Data to use:
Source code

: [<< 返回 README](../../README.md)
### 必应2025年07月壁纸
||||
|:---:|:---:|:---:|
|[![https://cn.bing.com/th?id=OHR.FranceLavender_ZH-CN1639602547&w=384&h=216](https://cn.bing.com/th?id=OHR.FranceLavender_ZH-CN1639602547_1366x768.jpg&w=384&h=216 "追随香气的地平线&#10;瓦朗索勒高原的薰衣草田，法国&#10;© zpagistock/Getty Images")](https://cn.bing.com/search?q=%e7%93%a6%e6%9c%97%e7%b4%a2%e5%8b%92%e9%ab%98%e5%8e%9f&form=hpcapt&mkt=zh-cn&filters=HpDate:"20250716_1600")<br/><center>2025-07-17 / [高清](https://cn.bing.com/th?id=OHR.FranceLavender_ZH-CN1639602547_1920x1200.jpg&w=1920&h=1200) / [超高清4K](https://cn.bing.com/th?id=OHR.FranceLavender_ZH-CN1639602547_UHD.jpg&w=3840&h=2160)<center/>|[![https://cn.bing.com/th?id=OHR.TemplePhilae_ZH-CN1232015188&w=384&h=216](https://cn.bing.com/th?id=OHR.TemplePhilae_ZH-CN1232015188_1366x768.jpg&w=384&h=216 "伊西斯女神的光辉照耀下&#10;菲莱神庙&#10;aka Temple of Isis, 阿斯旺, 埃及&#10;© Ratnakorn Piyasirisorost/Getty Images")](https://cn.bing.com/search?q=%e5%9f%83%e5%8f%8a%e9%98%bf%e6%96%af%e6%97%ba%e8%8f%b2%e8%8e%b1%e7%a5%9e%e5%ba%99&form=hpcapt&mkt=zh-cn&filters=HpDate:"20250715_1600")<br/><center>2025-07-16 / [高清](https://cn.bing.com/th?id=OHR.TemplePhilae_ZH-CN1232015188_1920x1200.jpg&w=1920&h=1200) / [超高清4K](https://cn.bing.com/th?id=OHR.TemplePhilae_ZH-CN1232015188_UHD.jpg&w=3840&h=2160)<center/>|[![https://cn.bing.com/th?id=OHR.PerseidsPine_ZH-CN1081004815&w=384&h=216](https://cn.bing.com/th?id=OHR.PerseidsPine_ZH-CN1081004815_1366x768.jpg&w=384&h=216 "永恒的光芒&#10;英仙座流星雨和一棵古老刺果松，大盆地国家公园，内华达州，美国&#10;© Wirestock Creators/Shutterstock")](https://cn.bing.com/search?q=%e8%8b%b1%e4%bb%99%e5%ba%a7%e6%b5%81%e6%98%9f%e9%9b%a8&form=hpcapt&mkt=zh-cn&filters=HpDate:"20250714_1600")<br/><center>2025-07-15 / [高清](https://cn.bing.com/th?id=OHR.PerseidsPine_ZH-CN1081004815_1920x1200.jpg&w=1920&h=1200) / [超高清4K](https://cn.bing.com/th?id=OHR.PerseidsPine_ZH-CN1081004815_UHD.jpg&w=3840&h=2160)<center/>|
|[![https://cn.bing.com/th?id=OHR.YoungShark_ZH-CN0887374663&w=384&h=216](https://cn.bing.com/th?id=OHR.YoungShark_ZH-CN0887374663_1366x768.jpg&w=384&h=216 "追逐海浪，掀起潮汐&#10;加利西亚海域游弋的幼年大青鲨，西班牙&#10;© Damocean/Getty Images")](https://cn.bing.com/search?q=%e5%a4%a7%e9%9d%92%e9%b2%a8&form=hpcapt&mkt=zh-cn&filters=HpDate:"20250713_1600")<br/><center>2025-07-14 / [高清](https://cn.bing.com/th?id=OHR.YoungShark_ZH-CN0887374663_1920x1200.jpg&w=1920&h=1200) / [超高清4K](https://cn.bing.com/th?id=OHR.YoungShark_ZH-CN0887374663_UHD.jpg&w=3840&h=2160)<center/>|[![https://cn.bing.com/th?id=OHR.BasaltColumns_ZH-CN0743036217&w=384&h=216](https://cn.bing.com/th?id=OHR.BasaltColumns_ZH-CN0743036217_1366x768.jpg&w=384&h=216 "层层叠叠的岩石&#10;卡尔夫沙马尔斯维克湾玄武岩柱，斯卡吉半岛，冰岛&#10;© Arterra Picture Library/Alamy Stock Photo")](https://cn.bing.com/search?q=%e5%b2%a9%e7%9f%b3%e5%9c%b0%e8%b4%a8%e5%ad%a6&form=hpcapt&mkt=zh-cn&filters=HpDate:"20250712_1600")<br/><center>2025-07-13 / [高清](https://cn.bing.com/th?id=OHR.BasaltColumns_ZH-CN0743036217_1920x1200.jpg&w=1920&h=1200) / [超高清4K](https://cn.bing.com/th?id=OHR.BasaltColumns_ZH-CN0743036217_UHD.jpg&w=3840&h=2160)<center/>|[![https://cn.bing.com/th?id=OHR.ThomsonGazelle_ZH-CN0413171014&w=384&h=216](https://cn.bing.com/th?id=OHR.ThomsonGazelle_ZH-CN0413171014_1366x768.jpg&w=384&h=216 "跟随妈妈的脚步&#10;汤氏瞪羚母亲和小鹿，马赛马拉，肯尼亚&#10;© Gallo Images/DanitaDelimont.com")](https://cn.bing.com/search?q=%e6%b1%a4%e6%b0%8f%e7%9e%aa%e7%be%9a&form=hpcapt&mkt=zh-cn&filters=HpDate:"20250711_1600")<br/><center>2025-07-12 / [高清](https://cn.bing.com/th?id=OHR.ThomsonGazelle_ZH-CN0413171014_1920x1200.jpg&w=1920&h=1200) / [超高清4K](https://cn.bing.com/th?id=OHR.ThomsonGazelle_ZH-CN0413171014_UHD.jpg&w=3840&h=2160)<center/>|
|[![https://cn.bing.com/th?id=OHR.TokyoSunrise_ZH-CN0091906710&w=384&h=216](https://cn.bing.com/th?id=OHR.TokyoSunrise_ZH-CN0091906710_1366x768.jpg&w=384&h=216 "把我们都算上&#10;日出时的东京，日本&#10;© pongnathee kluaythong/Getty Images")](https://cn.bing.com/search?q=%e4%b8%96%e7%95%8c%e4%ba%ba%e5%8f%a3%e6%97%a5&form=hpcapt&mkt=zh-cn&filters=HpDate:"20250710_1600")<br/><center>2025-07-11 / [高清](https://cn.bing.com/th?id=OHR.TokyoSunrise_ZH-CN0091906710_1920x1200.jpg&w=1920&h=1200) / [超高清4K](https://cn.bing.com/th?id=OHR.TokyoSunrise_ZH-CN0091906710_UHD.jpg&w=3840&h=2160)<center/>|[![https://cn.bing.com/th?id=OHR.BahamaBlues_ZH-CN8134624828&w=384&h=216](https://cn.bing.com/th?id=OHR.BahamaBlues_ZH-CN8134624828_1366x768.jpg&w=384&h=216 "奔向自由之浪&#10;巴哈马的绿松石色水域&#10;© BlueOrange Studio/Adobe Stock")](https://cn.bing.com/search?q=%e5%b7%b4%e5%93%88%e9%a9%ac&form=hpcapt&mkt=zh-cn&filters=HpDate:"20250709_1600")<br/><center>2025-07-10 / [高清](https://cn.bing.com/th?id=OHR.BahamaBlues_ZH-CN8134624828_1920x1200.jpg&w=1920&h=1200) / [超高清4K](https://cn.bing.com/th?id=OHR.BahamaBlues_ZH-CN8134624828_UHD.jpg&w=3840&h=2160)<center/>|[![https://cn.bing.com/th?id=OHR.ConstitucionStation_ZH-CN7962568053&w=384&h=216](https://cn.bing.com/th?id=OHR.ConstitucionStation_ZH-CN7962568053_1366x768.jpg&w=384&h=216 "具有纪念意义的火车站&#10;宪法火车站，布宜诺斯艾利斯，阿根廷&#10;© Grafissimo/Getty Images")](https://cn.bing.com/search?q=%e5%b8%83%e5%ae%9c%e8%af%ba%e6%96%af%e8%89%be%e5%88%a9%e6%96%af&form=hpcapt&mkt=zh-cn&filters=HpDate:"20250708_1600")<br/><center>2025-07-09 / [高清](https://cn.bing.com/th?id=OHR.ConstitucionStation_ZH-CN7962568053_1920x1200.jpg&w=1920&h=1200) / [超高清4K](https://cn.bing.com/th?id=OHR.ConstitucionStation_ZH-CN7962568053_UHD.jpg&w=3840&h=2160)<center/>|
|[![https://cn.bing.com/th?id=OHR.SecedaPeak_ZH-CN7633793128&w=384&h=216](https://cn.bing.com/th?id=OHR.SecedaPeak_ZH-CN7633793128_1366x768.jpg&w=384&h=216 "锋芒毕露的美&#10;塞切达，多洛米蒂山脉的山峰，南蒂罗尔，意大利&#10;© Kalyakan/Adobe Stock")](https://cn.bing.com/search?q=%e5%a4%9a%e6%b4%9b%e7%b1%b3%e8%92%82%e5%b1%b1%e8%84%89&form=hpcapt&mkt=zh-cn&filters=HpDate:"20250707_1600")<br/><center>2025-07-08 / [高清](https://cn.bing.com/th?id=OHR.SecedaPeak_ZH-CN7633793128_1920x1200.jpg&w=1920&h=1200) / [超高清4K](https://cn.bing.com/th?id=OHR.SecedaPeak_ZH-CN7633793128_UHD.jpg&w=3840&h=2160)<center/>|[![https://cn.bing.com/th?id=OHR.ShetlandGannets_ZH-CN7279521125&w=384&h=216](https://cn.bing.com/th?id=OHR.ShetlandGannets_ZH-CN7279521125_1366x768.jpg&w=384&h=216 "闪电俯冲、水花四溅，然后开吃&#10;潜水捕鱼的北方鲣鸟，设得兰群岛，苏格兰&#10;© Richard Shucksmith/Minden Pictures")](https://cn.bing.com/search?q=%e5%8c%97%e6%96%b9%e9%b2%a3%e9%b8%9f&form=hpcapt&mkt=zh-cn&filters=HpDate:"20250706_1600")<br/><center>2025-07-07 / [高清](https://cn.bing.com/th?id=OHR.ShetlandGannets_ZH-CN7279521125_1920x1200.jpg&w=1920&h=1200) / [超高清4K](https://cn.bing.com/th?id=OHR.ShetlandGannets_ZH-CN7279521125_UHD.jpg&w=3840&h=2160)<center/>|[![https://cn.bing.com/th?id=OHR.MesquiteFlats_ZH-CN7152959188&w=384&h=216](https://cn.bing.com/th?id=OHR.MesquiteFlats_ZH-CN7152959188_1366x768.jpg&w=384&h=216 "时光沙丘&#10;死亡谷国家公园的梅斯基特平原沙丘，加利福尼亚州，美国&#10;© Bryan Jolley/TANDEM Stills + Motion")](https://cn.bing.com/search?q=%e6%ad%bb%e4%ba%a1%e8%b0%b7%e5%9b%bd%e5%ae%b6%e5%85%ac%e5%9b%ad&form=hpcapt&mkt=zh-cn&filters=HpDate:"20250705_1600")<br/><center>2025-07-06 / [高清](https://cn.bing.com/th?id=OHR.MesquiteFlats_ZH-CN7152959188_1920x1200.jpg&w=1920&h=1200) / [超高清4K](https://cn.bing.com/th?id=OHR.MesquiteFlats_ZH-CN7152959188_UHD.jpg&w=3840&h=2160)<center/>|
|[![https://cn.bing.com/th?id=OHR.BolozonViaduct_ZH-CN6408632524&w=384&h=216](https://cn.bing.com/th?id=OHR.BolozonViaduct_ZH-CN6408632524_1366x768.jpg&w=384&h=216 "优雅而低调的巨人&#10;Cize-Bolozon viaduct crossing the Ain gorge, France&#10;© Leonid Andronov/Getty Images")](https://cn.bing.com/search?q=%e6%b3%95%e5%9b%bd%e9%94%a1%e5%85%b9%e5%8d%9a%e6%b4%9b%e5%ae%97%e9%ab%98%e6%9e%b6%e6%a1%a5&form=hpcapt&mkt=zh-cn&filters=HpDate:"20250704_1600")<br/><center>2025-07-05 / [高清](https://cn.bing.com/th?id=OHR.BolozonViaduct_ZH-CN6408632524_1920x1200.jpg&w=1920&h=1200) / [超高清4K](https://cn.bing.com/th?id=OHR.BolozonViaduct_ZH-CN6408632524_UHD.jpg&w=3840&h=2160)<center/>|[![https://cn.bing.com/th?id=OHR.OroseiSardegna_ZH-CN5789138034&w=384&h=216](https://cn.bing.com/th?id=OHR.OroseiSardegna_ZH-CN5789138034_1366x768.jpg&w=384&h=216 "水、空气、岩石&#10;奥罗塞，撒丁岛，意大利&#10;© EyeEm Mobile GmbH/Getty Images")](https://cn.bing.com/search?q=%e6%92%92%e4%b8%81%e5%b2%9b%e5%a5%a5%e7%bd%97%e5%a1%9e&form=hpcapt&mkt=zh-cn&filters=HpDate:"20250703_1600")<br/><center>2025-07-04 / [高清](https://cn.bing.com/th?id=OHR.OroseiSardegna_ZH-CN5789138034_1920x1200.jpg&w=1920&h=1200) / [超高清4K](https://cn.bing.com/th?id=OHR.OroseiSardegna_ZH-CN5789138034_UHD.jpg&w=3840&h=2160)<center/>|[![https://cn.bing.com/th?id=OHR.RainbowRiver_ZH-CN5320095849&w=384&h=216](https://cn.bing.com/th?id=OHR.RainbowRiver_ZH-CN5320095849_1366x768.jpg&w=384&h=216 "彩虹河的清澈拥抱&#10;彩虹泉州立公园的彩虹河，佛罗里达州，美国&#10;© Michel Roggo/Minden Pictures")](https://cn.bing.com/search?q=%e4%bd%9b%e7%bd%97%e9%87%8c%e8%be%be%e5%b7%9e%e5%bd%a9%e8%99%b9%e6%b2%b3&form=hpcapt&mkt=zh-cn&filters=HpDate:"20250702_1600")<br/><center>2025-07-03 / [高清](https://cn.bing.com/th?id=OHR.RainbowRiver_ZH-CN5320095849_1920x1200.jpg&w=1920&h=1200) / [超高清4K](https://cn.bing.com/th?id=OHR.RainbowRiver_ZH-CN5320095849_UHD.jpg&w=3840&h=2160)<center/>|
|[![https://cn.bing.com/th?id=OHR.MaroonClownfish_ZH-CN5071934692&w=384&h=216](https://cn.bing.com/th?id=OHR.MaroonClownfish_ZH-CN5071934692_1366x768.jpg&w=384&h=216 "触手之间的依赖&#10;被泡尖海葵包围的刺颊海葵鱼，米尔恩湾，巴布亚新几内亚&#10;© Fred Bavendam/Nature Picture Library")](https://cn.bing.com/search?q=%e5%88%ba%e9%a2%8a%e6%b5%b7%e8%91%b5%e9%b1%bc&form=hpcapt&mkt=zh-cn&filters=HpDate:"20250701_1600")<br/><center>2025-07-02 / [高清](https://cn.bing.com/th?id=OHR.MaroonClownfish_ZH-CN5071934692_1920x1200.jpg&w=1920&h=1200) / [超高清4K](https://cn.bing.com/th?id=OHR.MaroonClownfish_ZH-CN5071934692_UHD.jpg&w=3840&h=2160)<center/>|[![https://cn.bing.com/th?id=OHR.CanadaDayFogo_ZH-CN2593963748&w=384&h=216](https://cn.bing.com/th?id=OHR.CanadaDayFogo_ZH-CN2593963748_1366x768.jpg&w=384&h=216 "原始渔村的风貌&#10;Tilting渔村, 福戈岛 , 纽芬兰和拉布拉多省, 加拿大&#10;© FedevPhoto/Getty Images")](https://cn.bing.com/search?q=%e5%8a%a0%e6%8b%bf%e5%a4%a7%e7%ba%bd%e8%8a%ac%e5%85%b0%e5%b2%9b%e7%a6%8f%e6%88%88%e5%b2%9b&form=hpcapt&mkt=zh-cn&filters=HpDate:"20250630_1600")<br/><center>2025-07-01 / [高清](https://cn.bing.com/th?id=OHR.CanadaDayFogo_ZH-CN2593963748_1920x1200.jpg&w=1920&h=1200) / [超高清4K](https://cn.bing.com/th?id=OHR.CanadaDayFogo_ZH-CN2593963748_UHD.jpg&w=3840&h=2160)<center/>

Task brief:
Using the records above, write out exactly the lines between the one holding "[<< 返回 README](../../README.md)" and the one holding "Isis, 阿斯旺, 埃及&#10;©", inclusive; leave everything else out.

Solution to this problem:
: [<< 返回 README](../../README.md)
### 必应2025年07月壁纸
||||
|:---:|:---:|:---:|
|[![https://cn.bing.com/th?id=OHR.FranceLavender_ZH-CN1639602547&w=384&h=216](https://cn.bing.com/th?id=OHR.FranceLavender_ZH-CN1639602547_1366x768.jpg&w=384&h=216 "追随香气的地平线&#10;瓦朗索勒高原的薰衣草田，法国&#10;© zpagistock/Getty Images")](https://cn.bing.com/search?q=%e7%93%a6%e6%9c%97%e7%b4%a2%e5%8b%92%e9%ab%98%e5%8e%9f&form=hpcapt&mkt=zh-cn&filters=HpDate:"20250716_1600")<br/><center>2025-07-17 / [高清](https://cn.bing.com/th?id=OHR.FranceLavender_ZH-CN1639602547_1920x1200.jpg&w=1920&h=1200) / [超高清4K](https://cn.bing.com/th?id=OHR.FranceLavender_ZH-CN1639602547_UHD.jpg&w=3840&h=2160)<center/>|[![https://cn.bing.com/th?id=OHR.TemplePhilae_ZH-CN1232015188&w=384&h=216](https://cn.bing.com/th?id=OHR.TemplePhilae_ZH-CN1232015188_1366x768.jpg&w=384&h=216 "伊西斯女神的光辉照耀下&#10;菲莱神庙&#10;aka Temple of Isis, 阿斯旺, 埃及&#10;© Ratnakorn Piyasirisorost/Getty Images")](https://cn.bing.com/search?q=%e5%9f%83%e5%8f%8a%e9%98%bf%e6%96%af%e6%97%ba%e8%8f%b2%e8%8e%b1%e7%a5%9e%e5%ba%99&form=hpcapt&mkt=zh-cn&filters=HpDate:"20250715_1600")<br/><center>2025-07-16 / [高清](https://cn.bing.com/th?id=OHR.TemplePhilae_ZH-CN1232015188_1920x1200.jpg&w=1920&h=1200) / [超高清4K](https://cn.bing.com/th?id=OHR.TemplePhilae_ZH-CN1232015188_UHD.jpg&w=3840&h=2160)<center/>|[![https://cn.bing.com/th?id=OHR.PerseidsPine_ZH-CN1081004815&w=384&h=216](https://cn.bing.com/th?id=OHR.PerseidsPine_ZH-CN1081004815_1366x768.jpg&w=384&h=216 "永恒的光芒&#10;英仙座流星雨和一棵古老刺果松，大盆地国家公园，内华达州，美国&#10;© Wirestock Creators/Shutterstock")](https://cn.bing.com/search?q=%e8%8b%b1%e4%bb%99%e5%ba%a7%e6%b5%81%e6%98%9f%e9%9b%a8&form=hpcapt&mkt=zh-cn&filters=HpDate:"20250714_1600")<br/><center>2025-07-15 / [高清](https://cn.bing.com/th?id=OHR.PerseidsPine_ZH-CN1081004815_1920x1200.jpg&w=1920&h=1200) / [超高清4K](https://cn.bing.com/th?id=OHR.PerseidsPine_ZH-CN1081004815_UHD.jpg&w=3840&h=2160)<center/>|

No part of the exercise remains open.